─── RECORDS FOR THIS TASK

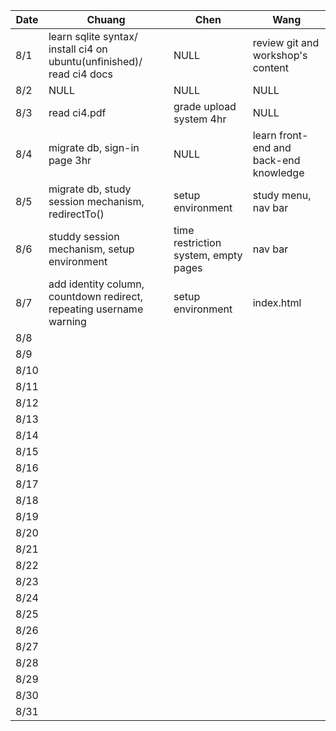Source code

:| Date | Chuang | Chen | Wang |
|------|--------|------|------|
| 8/1  |learn sqlite syntax/ install ci4 on ubuntu(unfinished)/ read ci4 docs| NULL| review git and workshop's content|
| 8/2  |NULL|NULL|NULL|
| 8/3  |read ci4.pdf|grade upload system 4hr|NULL|
| 8/4  |migrate db, sign-in page 3hr|NULL|learn front-end and back-end knowledge|
| 8/5  |migrate db, study session mechanism, redirectTo()|setup environment|study menu, nav bar|
| 8/6  |studdy session mechanism, setup environment|time restriction system, empty pages|nav bar|
| 8/7  |add identity column, countdown redirect, repeating username warning|setup environment|index.html|
| 8/8  |        |      |      |
| 8/9  |        |      |      |
| 8/10 |        |      |      |
| 8/11 |        |      |      |
| 8/12 |        |      |      |
| 8/13 |        |      |      |
| 8/14 |        |      |      |
| 8/15 |        |      |      |
| 8/16 |        |      |      |
| 8/17 |        |      |      |
| 8/18 |        |      |      |
| 8/19 |        |      |      |
| 8/20 |        |      |      |
| 8/21 |        |      |      |
| 8/22 |        |      |      |
| 8/23 |        |      |      |
| 8/24 |        |      |      |
| 8/25 |        |      |      |
| 8/26 |        |      |      |
| 8/27 |        |      |      |
| 8/28 |        |      |      |
| 8/29 |        |      |      |
| 8/30 |        |      |      |
| 8/31 |        |      |      |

──────

* **TO DO**: Omit each image and transcribe the remaining records word for word.

* **OUTPUT OF THE EXERCISE**:
Source code

:| Date | Chuang | Chen | Wang |
|------|--------|------|------|
| 8/1  |learn sqlite syntax/ install ci4 on ubuntu(unfinished)/ read ci4 docs| NULL| review git and workshop's content|
| 8/2  |NULL|NULL|NULL|
| 8/3  |read ci4.pdf|grade upload system 4hr|NULL|
| 8/4  |migrate db, sign-in page 3hr|NULL|learn front-end and back-end knowledge|
| 8/5  |migrate db, study session mechanism, redirectTo()|setup environment|study menu, nav bar|
| 8/6  |studdy session mechanism, setup environment|time restriction system, empty pages|nav bar|
| 8/7  |add identity column, countdown redirect, repeating username warning|setup environment|index.html|
| 8/8  |        |      |      |
| 8/9  |        |      |      |
| 8/10 |        |      |      |
| 8/11 |        |      |      |
| 8/12 |        |      |      |
| 8/13 |        |      |      |
| 8/14 |        |      |      |
| 8/15 |        |      |      |
| 8/16 |        |      |      |
| 8/17 |        |      |      |
| 8/18 |        |      |      |
| 8/19 |        |      |      |
| 8/20 |        |      |      |
| 8/21 |        |      |      |
| 8/22 |        |      |      |
| 8/23 |        |      |      |
| 8/24 |        |      |      |
| 8/25 |        |      |      |
| 8/26 |        |      |      |
| 8/27 |        |      |      |
| 8/28 |        |      |      |
| 8/29 |        |      |      |
| 8/30 |        |      |      |
| 8/31 |        |      |      |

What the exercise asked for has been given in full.